SEBASTIAN – Citing concerns of red tape and onerous requirements, the Sebastian City Council decided not to accept a $21,000 grant for engineering work on a long-anticipated water project.
The city for years has been discussing establishing a mooring field in the Indian River Lagoon in the Main Street Boat Ramp area and building two finger piers out into the water.
Wednesday night, the council decided that it did not need the Florida Fish and Wildlife Conservation Commission’s $21,000 grant money to proceed on its own with the preliminary work.
“This one seems to be out of whack,” Vice Mayor Don Wright said of the grant, explaining that most times more grant dollars are awarded than what the city has to put up to match.

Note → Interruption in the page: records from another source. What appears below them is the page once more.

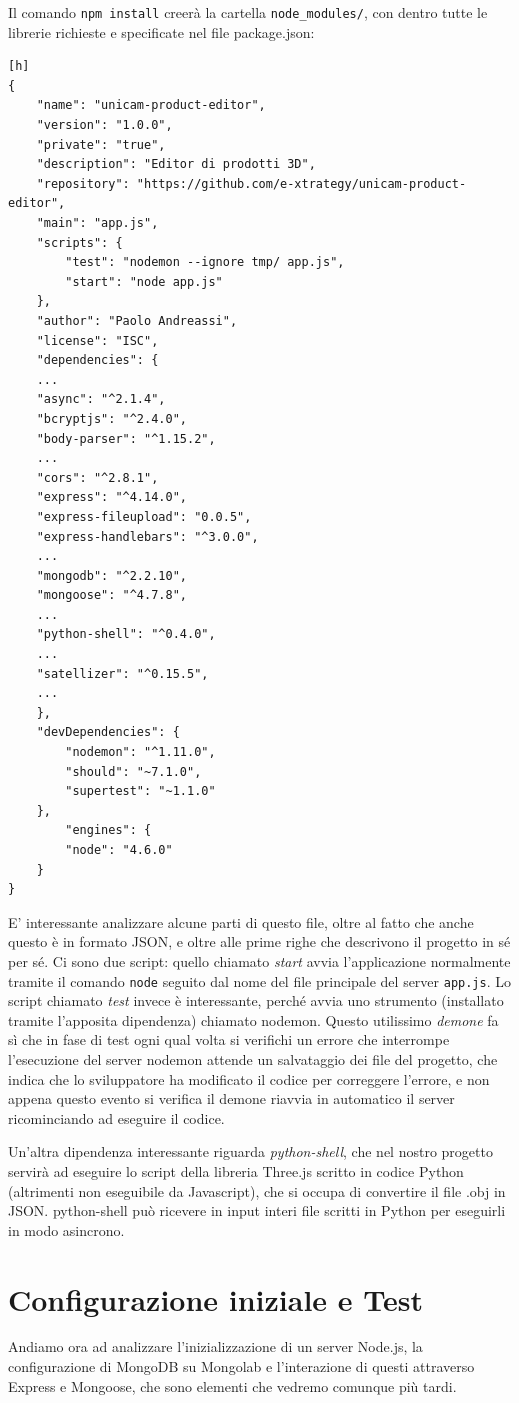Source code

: Il comando \texttt{npm install} creerà la cartella \texttt{node\_modules/}, con dentro tutte le librerie richieste e specificate nel file package.json:

\begin{lstlisting}[caption={package.json}, style=javaScriptCode][h]
{
	"name": "unicam-product-editor",
	"version": "1.0.0",
	"private": "true",
	"description": "Editor di prodotti 3D",
	"repository": "https://github.com/e-xtrategy/unicam-product-editor",
	"main": "app.js",
	"scripts": {
		"test": "nodemon --ignore tmp/ app.js",
		"start": "node app.js"
	},
	"author": "Paolo Andreassi",
	"license": "ISC",
	"dependencies": {
	...
	"async": "^2.1.4",
	"bcryptjs": "^2.4.0",
	"body-parser": "^1.15.2",
	...
	"cors": "^2.8.1",
	"express": "^4.14.0",
	"express-fileupload": "0.0.5",
	"express-handlebars": "^3.0.0",
	...
	"mongodb": "^2.2.10",
	"mongoose": "^4.7.8",
	...
	"python-shell": "^0.4.0",
	...
	"satellizer": "^0.15.5",
	...
	},
	"devDependencies": {
		"nodemon": "^1.11.0",
		"should": "~7.1.0",
		"supertest": "~1.1.0"
	},
		"engines": {
		"node": "4.6.0"
	}
}
\end{lstlisting}

E' interessante analizzare alcune parti di questo file, oltre al fatto che anche questo è in formato JSON, e oltre alle prime righe che descrivono il progetto in sé per sé.
Ci sono due script: quello chiamato \emph{start} avvia l'applicazione normalmente tramite il comando \texttt{node} seguito dal nome del file principale del server \texttt{app.js}.
Lo script chiamato \emph{test} invece è interessante, perché avvia uno strumento (installato tramite l'apposita dipendenza) chiamato nodemon. Questo utilissimo \emph{demone} fa sì che in fase di test ogni qual volta si verifichi un errore che interrompe l'esecuzione del server nodemon attende un salvataggio dei file del progetto, che indica che lo sviluppatore ha modificato il codice per correggere l'errore, e non appena questo evento si verifica il demone riavvia in automatico il server ricominciando ad eseguire il codice.

Un'altra dipendenza interessante riguarda \emph{python-shell}, che nel nostro progetto servirà ad eseguire lo script della libreria Three.js scritto in codice Python (altrimenti non eseguibile da Javascript), che si occupa di convertire il file .obj in JSON. python-shell può ricevere in input interi file scritti in Python per eseguirli in modo asincrono.

\section{Configurazione iniziale e Test}
Andiamo ora ad analizzare l'inizializzazione di un server Node.js, la configurazione di MongoDB su Mongolab e l'interazione di questi attraverso Express e Mongoose, che sono elementi che vedremo comunque più tardi.

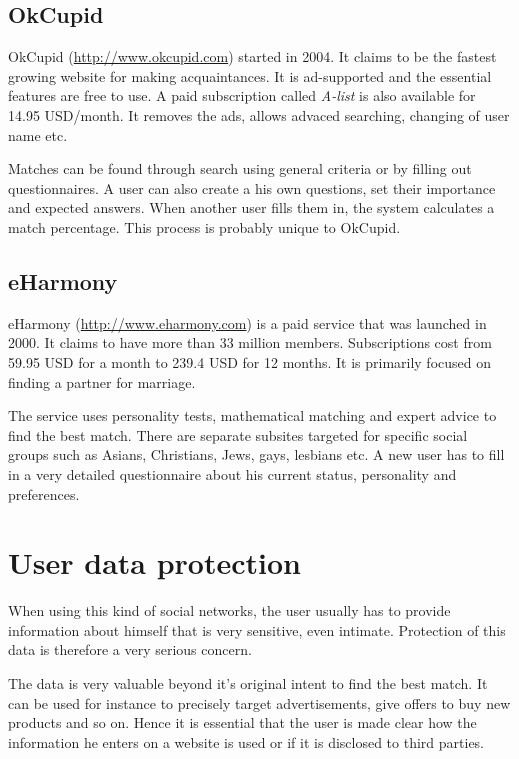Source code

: \documentclass[12pt,oneside]{fithesis}
\begin{document}
		\subsection{OkCupid}
		OkCupid (\url{http://www.okcupid.com}) started in 2004. It claims to be the fastest growing website for making acquaintances.
		It is ad-supported and the essential features are free to use. A paid subscription called \emph{A-list} is also available for 14.95 USD/month. It removes the ads, allows advaced searching, changing of user name etc.
		
		Matches can be found through search using general criteria or by filling out questionnaires. A user can also create a his own questions, set their importance and expected answers. When another user fills them in, the system calculates a match percentage. This process is probably unique to OkCupid. \cite{website:okcupid}
		\subsection{eHarmony}
		eHarmony (\url{http://www.eharmony.com}) is a paid service that was launched in 2000. It claims to have more than 33 million members. Subscriptions cost from 59.95 USD for a month  to 239.4 USD for 12 months. It is primarily focused on finding a partner for marriage.
		
		The service uses personality tests, mathematical matching and expert advice to find the best match. There are separate subsites targeted for specific social groups such as Asians, Christians, Jews, gays, lesbians etc. A new user has to fill in a very detailed questionnaire about his current status, personality and preferences.\cite{website:eharmony}
\section{User data protection}
	When using this kind of social networks, the user usually has to provide information about himself that is very sensitive, even intimate. Protection of this data is therefore a very serious concern.
	
	The data is very valuable beyond it's original intent to find the best match. It can be used for instance to precisely target advertisements, give offers to buy new products and so on. Hence it is essential that the user is made clear how the information he enters on a website is used or if it is disclosed to third parties.
	
\end{document}
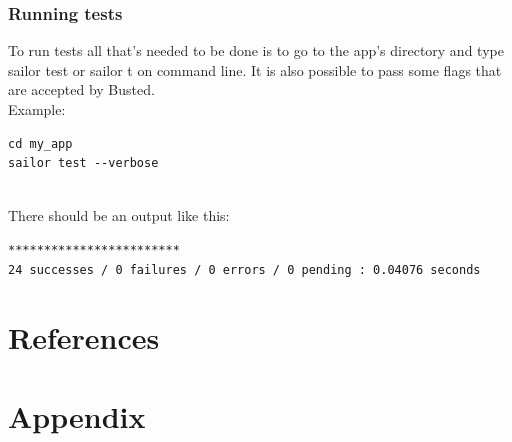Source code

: \documentclass{article}
\begin{document}
\subsubsection{Running tests}

To run tests all that's needed to be done is to go to the app's directory and type sailor test or sailor t on command line. It is also possible to pass some flags that are accepted by Busted.\\

Example:
\begin{lstlisting}[frame=single]
cd my_app
sailor test --verbose
\end{lstlisting}\\

There should be an output like this:
\begin{lstlisting}[frame=single]
************************
24 successes / 0 failures / 0 errors / 0 pending : 0.04076 seconds
\end{lstlisting}






	\newpage

\section{References}
	\printbibliography[title={Books},type=book,heading=subbibnumbered]
	\printbibliography[title={Articles},type=article,heading=subbibnumbered]
	\printbibliography[title={Websites},type=misc,heading=subbibnumbered]

	\newpage
	\section{Appendix}
	\begin{appendix}
	 \listoffigures
  \listoftables
	\end{appendix}
\end{document}
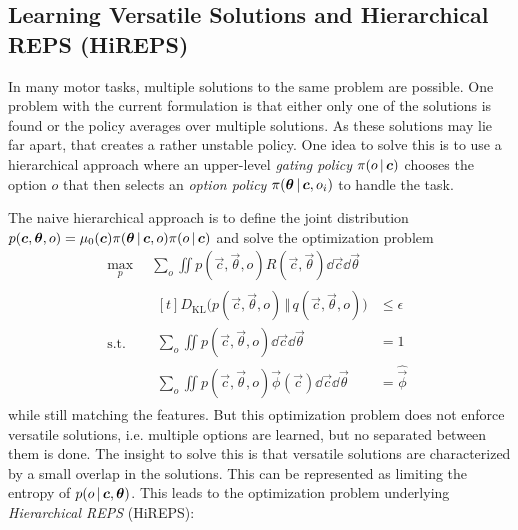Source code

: 		\subsection{Learning Versatile Solutions and Hierarchical REPS (HiREPS)}
			In many motor tasks, multiple solutions to the same problem are possible. One problem with the current formulation is that either only one of the solutions is found or the policy averages over multiple solutions. As these solutions may lie far apart, that creates a rather unstable policy. One idea to solve this is to use a hierarchical approach where an upper-level \emph{gating policy} \( \pi(o \,\vert\, \bm{c}) \) chooses the option \(o\) that then selects an \emph{option policy} \( \pi(\bm{\theta} \,\vert\, \bm{c}, o_i) \) to handle the task.

			The naive hierarchical approach is to define the joint distribution \( p(\bm{c}, \bm{\theta}, o) = \mu_0(\bm{c}) \pi(\bm{\theta} \,\vert\, \bm{c}, o) \pi(o \,\vert\, \bm{c}) \) and solve the optimization problem
			\begin{equation*}
				\begin{aligned}
					\max_p \,& \sum_o \iint\! p(\vec{c}, \vec{\theta}, o) R(\vec{c}, \vec{\theta}) \dd{\vec{c}} \dd{\vec{\theta}} \\
					\mathrm{s.t.} \quad&
						\begin{aligned}[t]
							D_\mathrm{KL}\big( p(\vec{c}, \vec{\theta}, o) \,\Vert\, q(\vec{c}, \vec{\theta}, o) \big) &\leq \epsilon \\
							\sum_o \iint\! p(\vec{c}, \vec{\theta}, o) \dd{\vec{c}} \dd{\vec{\theta}} &= 1 \\
							\sum_o \iint\! p(\vec{c}, \vec{\theta}, o) \vec{\phi}(\vec{c}) \dd{\vec{c}} \dd{\vec{\theta}} &= \hat{\vec{\phi}}
						\end{aligned}
				\end{aligned}
			\end{equation*}
			while still matching the features. But this optimization problem does not enforce versatile solutions, i.e. multiple options are learned, but no separated between them is done. The insight to solve this is that versatile solutions are characterized by a small overlap in the solutions. This can be represented as limiting the entropy of \( p(o \,\vert\, \bm{c}, \bm{\theta}) \). This leads to the optimization problem underlying \emph{Hierarchical REPS} (HiREPS):
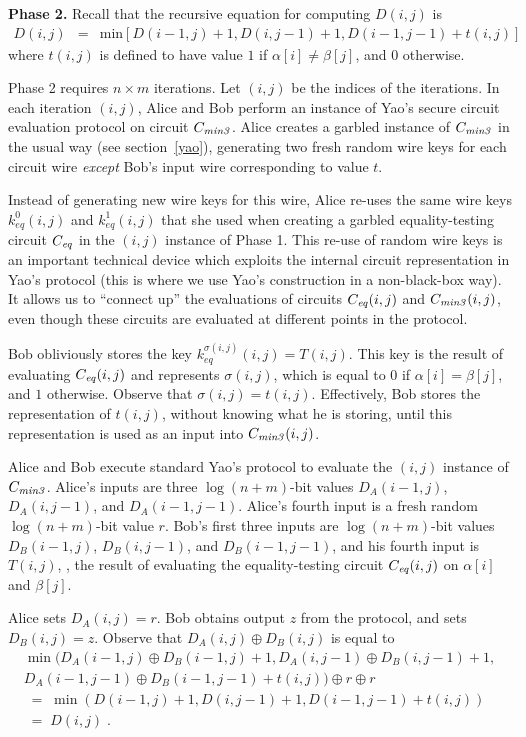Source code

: \vspace{1ex}
\noindent
\textbf{Phase 2.}
Recall that the recursive equation for computing $D(i,j)$ is 
\begin{eqnarray*}
D(i,j) & = & \mbox{min} [ D(i-1,j)+1, D(i,j-1)+1, D(i-1,j-1)+t(i,j) ]
\end{eqnarray*}
where $t(i,j)$ is defined to have value $1$ if $\alpha[i] \neq \beta[j]$,
and $0$ otherwise.

Phase 2 requires $n \times m$ iterations.  Let $(i,j)$ be the indices
of the iterations.  In each iteration $(i,j)$, Alice and Bob perform an
instance of Yao's secure circuit evaluation protocol on circuit $C_{\mathit{min3}}$.
Alice creates a garbled instance of $C_{\mathit{min3}}$ in the usual way (see
section~\ref{yao}), generating two fresh random wire keys for each
circuit wire \emph{except} Bob's input wire corresponding to value $t$.

Instead of generating new wire keys for this wire, Alice re-uses the
same wire keys $k^0_{\mathit{eq}}(i,j)$ and $k^1_{\mathit{eq}}(i,j)$
that she used when creating a garbled equality-testing circuit $C_{\mathit{eq}}$
in the $(i,j)$ instance of Phase 1.  This re-use of random wire keys
is an important technical device which exploits the internal circuit
representation in Yao's protocol (this is where we use Yao's construction
in a non-black-box way).  It allows us to ``connect up'' the evaluations
of circuits $C_{\mathit{eq}}(i,j)$ and $C_{\mathit{min3}}(i,j)$, even though these circuits are
evaluated at different points in the protocol.

Bob obliviously stores the key $k^{\sigma(i,j)}_{\mathit{eq}}(i,j) =
T(i,j)$.  This key is the result of evaluating $C_{\mathit{eq}}(i,j)$ and represents
$\sigma(i,j)$, which is equal to $0$ if $\alpha[i]=\beta[j]$, and $1$
otherwise.  Observe that $\sigma(i,j)=t(i,j)$.  Effectively, Bob stores
the representation of $t(i,j)$, without knowing what he is storing,
until this representation is used as an input into $C_{\mathit{min3}}(i,j)$.

Alice and Bob execute standard Yao's protocol to evaluate the $(i,j)$
instance of $C_{\mathit{min3}}$.  Alice's inputs are three $\log(n+m)$-bit values
$D_A(i-1,j)$, $D_A(i,j-1)$, and $D_A(i-1,j-1)$.  Alice's fourth input is
a fresh random $\log(n+m)$-bit value $r$. Bob's first three inputs are
$\log(n+m)$-bit values $D_B(i-1,j)$, $D_B(i,j-1)$, and $D_B(i-1,j-1)$,
and his fourth input is $T(i,j)$, \ie, the result of evaluating the
equality-testing circuit $C_{\mathit{eq}}(i,j)$ on $\alpha[i]$ and $\beta[j]$.

Alice sets $D_A(i,j)=r$.  Bob obtains output $z$ from the protocol,
and sets $D_B(i,j)=z$.  Observe that $D_A (i,j) \oplus D_B (i,j)$ is equal to
\[
\begin{array}{l}
\min( D_A(i-1,j) \oplus D_B(i-1,j) + 1, D_A(i,j-1) \oplus D_B(i,j-1) +1 , \\ 
       D_A(i-1,j-1) \oplus D_B(i-1,j-1) + t(i,j) ) \oplus r \oplus r \\ 
\; = \; \min( D(i-1,j)+1, D(i,j-1)+1,D(i-1,j-1)+t(i,j)) \\
\; = \; D(i,j) \;.
\end{array}
\]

In the case of the FWC grant, though, the city would have had to “match” the $21,000 from the state with $57,500.
Accepting the grant, too, would have required the city to work within the state’s timeline and meet other requirements it would not necessarily have to without the state’s involvement.
Fellow council members expressed similar concerns with the grant.
“Grants do get problematic,” City Manager Al Minner agreed, especially when the funds involve the state or federal governments.
He added that unless grant funds rise to a much higher level, the city has to put in the same amount of work for a $20,000 grant as it would for $1 million.
Minner said he believed the city could absorb the would-have-been $21,000 grant funds within the city’s recreational impact fees or other revenue sources and save the aggravation of working within the parameters of the grant.
“I think we can make do,” he said, adding that by rejecting the grant, the city could gain in both time and freedom – working on the project as the city sees fit.
The grant funds would have gone to the preliminary engineering work the city would have to do regardless in order to move the project forward.
Minner told the council that, on the surface, the mooring field and piers sound like simple projects to do – construct the piers and set up spots out in the water for boats to tie onto.
“Those are great projects,” Minner said, but hardly simple due to the environmental issues associated with them.
The council unanimously rejected the grant by the end of the discussion.
Minner said after the council meeting that the city would still continue to move forward on the mooring field and piers by utilizing funding sources other than the FWC grant.